Those guys need beaten half to death.
The scene with Rosen and Winzig? (Go back a page). I got letters demanding to know why I didn’t portray it, and then describing it in details.
It’s an old Hitchcock trick — set up the scene, then switch. The viewer’s mind will fill in all the details, more personally powerful than any director could manage. Works lovely with horror.
Goes back to ancient theater, when all the murders happened off stage, with much screaming. The Japanese do it with a splash of “blood” against a translucent curtain. You’ll see a version of it in Kurosawa’s Ran, as the vengeful woman is beheaded.
Got any ideas how this scene played out? Send me sketches….(see forum).






Edward Gorey wrote a pornographic book that left EVERYTHING to the reader’s imagination. The title is eluding me, but it worked perfectly.
That would be “The Curious Sofa.”
One good thing about actually showing a scene, though – you can add the silliest things like when she flashes a “peace” or is that an “a-okay” sign in panel 2 – right at that moment that’s a hysterical thing to show. Comedy gold like that only gets shown when its shown.
Thank you, Donna. Dave, I was taking the gesture as a V-for-Victory sign.

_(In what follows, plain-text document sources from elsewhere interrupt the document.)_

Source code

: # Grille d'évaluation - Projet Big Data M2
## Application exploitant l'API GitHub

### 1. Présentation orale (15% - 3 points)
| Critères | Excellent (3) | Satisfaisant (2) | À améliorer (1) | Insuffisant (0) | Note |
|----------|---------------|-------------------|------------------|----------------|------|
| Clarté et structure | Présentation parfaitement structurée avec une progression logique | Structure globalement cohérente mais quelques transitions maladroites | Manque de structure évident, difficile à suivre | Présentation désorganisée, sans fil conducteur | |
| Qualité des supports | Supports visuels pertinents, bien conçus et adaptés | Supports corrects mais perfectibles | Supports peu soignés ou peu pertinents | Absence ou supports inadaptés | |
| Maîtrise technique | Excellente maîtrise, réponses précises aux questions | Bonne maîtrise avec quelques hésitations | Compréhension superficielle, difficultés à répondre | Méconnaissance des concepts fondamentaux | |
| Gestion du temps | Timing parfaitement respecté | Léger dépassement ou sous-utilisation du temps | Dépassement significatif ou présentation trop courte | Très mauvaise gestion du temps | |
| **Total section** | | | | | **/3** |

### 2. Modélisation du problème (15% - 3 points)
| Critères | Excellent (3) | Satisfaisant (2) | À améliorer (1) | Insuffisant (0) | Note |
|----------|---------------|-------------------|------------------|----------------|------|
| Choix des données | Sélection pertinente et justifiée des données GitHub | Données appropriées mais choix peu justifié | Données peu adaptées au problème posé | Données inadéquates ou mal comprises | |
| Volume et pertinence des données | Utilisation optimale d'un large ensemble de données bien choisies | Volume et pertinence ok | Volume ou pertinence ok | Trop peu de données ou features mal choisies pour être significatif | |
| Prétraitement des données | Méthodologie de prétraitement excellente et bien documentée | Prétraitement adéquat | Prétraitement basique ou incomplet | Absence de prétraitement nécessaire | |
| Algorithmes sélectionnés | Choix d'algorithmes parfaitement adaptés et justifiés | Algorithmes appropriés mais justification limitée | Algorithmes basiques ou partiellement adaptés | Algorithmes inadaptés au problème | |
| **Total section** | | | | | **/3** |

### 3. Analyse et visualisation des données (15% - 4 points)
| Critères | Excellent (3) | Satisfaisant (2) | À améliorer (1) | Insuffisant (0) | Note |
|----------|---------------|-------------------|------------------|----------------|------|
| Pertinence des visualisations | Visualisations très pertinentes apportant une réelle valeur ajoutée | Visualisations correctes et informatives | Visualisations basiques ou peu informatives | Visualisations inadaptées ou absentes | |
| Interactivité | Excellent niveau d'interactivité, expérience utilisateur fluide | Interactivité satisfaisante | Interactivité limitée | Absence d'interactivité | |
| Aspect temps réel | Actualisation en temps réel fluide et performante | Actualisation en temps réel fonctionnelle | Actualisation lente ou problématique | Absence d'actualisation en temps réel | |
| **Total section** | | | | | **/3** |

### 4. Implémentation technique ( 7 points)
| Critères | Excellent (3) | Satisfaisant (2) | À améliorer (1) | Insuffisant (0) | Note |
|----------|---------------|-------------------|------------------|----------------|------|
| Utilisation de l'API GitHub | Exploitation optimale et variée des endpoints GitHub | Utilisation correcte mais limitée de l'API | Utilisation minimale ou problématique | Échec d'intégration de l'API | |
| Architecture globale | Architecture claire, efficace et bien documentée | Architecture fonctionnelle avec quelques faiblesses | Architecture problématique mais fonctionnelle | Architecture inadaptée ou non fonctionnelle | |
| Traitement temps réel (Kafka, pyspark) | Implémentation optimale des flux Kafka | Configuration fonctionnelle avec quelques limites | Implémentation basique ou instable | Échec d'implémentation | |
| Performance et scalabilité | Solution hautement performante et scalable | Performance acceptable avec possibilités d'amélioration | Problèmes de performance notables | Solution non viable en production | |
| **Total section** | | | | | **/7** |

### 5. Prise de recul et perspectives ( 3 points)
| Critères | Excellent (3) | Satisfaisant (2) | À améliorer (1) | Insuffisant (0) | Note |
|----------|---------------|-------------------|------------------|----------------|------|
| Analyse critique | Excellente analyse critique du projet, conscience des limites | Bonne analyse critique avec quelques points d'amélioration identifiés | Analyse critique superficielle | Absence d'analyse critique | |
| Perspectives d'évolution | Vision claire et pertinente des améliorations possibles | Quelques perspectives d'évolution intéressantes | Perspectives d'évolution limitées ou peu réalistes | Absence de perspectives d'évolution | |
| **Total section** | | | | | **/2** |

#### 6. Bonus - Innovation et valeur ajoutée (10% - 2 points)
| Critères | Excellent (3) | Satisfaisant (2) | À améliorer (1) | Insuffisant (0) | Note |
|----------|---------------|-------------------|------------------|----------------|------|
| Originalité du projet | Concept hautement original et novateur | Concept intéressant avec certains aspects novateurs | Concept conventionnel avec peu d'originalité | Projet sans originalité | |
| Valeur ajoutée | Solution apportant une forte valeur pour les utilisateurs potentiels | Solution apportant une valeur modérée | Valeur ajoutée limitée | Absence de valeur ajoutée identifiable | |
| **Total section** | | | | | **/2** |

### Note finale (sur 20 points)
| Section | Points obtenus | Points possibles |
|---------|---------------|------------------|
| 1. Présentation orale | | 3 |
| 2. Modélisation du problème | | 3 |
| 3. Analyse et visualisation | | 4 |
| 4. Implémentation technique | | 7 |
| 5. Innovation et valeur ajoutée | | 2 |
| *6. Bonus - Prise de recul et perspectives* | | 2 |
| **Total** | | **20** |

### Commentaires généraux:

Correct for the period, and hilariously appropriate.
No, Blackcatx3 has it right — it’s meant to be the V for Victory sign. Since Babette is occupied French and using it to Germans, and they know what it means, it’s even funnier.
Yup, small gestures can be shown in a single panel — large gestures, like a kiss that causes an emotional explosion, can be drawn as a fuse-point.